Collected data:
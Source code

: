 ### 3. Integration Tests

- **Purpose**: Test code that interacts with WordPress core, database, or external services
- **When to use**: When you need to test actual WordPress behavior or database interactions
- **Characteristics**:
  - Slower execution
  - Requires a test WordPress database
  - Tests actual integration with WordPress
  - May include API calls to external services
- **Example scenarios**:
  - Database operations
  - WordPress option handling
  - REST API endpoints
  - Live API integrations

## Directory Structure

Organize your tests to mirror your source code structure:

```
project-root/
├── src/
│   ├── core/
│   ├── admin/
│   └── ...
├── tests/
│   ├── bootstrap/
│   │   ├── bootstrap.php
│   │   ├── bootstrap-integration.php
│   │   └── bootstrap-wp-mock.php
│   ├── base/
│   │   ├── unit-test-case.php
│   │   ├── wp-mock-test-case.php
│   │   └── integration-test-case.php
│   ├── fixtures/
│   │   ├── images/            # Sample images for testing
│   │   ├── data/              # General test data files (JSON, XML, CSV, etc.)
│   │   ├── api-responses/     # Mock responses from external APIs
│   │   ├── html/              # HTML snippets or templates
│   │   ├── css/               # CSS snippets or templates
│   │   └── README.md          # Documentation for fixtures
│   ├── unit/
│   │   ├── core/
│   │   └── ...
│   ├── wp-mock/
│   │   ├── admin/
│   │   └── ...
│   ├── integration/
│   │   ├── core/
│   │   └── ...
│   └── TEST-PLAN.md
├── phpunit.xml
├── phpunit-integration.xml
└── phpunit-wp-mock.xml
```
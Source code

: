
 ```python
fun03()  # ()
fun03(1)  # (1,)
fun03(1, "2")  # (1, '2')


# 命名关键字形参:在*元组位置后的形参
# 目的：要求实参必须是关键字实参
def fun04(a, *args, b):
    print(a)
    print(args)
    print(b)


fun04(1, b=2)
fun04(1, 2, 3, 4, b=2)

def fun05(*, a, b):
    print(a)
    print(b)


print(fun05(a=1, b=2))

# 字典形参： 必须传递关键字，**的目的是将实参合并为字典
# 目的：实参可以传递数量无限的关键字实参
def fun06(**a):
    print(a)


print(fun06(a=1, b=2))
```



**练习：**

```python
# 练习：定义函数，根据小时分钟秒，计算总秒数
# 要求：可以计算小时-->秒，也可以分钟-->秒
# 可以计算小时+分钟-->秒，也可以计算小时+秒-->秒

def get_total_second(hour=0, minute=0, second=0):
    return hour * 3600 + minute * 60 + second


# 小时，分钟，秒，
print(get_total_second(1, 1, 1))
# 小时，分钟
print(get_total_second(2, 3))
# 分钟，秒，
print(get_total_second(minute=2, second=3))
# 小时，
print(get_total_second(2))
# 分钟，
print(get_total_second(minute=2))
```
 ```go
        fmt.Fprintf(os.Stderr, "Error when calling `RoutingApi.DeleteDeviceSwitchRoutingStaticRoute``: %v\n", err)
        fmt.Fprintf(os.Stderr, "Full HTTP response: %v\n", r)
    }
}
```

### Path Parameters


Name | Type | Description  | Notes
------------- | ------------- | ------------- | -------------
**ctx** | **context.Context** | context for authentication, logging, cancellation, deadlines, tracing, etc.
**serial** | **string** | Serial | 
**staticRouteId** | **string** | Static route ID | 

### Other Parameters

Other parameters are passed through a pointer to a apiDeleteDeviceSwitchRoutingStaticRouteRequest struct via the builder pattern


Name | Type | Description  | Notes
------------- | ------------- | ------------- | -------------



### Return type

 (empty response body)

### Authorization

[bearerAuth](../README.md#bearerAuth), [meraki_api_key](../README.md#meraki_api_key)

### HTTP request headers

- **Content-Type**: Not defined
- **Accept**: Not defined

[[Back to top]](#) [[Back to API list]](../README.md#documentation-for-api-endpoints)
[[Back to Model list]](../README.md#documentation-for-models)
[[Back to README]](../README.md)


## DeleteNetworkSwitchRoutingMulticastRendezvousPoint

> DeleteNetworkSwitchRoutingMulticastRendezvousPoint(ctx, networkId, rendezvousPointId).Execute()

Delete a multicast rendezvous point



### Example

* [What is expected]
Retype, exactly as written, each line from the one that has "(empty response body)" to the bottom of the entries above, and include both of those lines.

* [Task solution]
 (empty response body)

### Authorization

[bearerAuth](../README.md#bearerAuth), [meraki_api_key](../README.md#meraki_api_key)

### HTTP request headers

- **Content-Type**: Not defined
- **Accept**: Not defined

[[Back to top]](#) [[Back to API list]](../README.md#documentation-for-api-endpoints)
[[Back to Model list]](../README.md#documentation-for-models)
[[Back to README]](../README.md)


## DeleteNetworkSwitchRoutingMulticastRendezvousPoint

> DeleteNetworkSwitchRoutingMulticastRendezvousPoint(ctx, networkId, rendezvousPointId).Execute()

Delete a multicast rendezvous point



### Example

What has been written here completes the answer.